WORK REQUIRED: From the records, return each line that has the word "https" in it.
BEGIN DATASET EXCERPTS
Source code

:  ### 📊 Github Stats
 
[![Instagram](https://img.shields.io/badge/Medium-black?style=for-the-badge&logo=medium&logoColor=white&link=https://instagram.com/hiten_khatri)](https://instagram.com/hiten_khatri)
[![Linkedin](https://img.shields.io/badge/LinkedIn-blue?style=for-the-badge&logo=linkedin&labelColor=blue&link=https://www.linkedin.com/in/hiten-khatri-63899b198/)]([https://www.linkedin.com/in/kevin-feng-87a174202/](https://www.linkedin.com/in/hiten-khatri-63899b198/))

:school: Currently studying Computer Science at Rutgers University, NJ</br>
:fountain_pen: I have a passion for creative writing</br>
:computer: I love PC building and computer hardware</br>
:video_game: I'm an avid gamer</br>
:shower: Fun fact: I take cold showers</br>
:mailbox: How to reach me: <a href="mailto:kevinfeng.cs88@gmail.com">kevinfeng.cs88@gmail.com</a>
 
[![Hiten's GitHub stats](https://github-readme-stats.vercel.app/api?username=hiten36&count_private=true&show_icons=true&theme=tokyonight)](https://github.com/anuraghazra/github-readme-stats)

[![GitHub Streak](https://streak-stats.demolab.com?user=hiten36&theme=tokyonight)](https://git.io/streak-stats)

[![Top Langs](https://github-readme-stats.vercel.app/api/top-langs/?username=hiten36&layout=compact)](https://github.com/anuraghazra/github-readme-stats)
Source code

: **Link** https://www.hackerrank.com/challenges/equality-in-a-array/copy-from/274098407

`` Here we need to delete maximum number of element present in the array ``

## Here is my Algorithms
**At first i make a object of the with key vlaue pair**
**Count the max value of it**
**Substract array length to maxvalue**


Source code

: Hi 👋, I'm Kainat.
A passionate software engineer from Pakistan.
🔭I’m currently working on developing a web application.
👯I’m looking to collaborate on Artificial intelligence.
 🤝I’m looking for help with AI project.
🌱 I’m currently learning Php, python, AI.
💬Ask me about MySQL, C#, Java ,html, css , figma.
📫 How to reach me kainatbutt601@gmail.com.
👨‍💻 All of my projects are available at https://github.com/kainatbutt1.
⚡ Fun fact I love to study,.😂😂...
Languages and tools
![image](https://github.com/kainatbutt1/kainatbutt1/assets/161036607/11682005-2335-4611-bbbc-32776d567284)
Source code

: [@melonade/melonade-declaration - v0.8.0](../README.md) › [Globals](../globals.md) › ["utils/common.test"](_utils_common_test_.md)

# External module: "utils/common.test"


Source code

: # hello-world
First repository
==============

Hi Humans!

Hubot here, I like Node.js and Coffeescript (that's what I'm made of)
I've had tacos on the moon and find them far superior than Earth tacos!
END DATASET EXCERPTS
BEGIN DATASET EXCERPTS
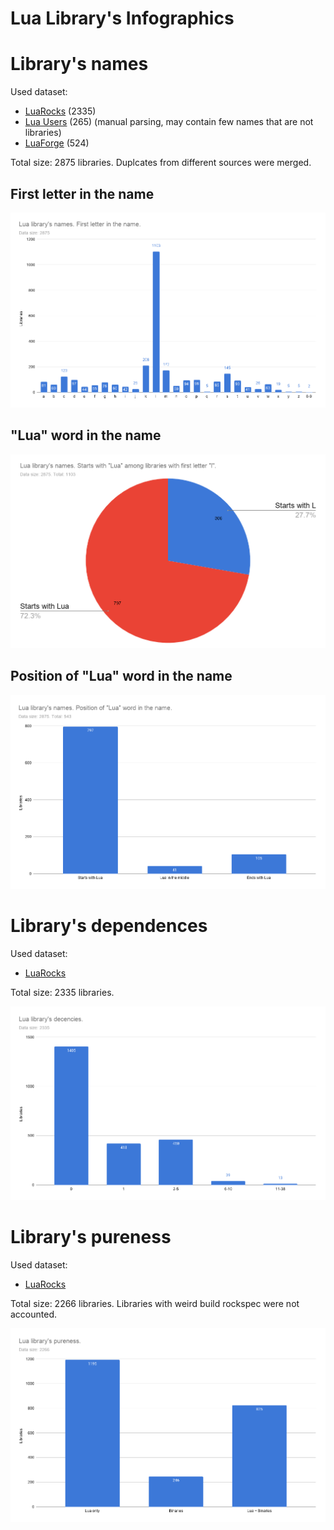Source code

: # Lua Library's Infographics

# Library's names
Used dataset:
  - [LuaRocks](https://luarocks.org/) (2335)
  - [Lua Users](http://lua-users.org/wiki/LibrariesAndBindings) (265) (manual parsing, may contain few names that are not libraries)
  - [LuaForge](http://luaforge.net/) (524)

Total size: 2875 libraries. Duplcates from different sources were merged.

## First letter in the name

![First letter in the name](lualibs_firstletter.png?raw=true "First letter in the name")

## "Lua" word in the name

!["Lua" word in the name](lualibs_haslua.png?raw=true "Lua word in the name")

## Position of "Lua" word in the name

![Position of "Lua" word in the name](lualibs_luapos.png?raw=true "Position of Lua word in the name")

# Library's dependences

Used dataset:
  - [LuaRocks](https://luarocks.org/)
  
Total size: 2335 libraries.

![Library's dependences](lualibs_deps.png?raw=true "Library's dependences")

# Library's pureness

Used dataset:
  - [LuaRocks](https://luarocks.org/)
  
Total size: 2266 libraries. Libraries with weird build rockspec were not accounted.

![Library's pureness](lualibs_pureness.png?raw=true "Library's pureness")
END DATASET EXCERPTS
ANSWER SECTION:
[![Instagram](https://img.shields.io/badge/Medium-black?style=for-the-badge&logo=medium&logoColor=white&link=https://instagram.com/hiten_khatri)](https://instagram.com/hiten_khatri)
[![Linkedin](https://img.shields.io/badge/LinkedIn-blue?style=for-the-badge&logo=linkedin&labelColor=blue&link=https://www.linkedin.com/in/hiten-khatri-63899b198/)]([https://www.linkedin.com/in/kevin-feng-87a174202/](https://www.linkedin.com/in/hiten-khatri-63899b198/))
[![Hiten's GitHub stats](https://github-readme-stats.vercel.app/api?username=hiten36&count_private=true&show_icons=true&theme=tokyonight)](https://github.com/anuraghazra/github-readme-stats)
[![GitHub Streak](https://streak-stats.demolab.com?user=hiten36&theme=tokyonight)](https://git.io/streak-stats)
[![Top Langs](https://github-readme-stats.vercel.app/api/top-langs/?username=hiten36&layout=compact)](https://github.com/anuraghazra/github-readme-stats)
: **Link** https://www.hackerrank.com/challenges/equality-in-a-array/copy-from/274098407
👨‍💻 All of my projects are available at https://github.com/kainatbutt1.
![image](https://github.com/kainatbutt1/kainatbutt1/assets/161036607/11682005-2335-4611-bbbc-32776d567284)
  - [LuaRocks](https://luarocks.org/) (2335)
  - [LuaRocks](https://luarocks.org/)
  - [LuaRocks](https://luarocks.org/)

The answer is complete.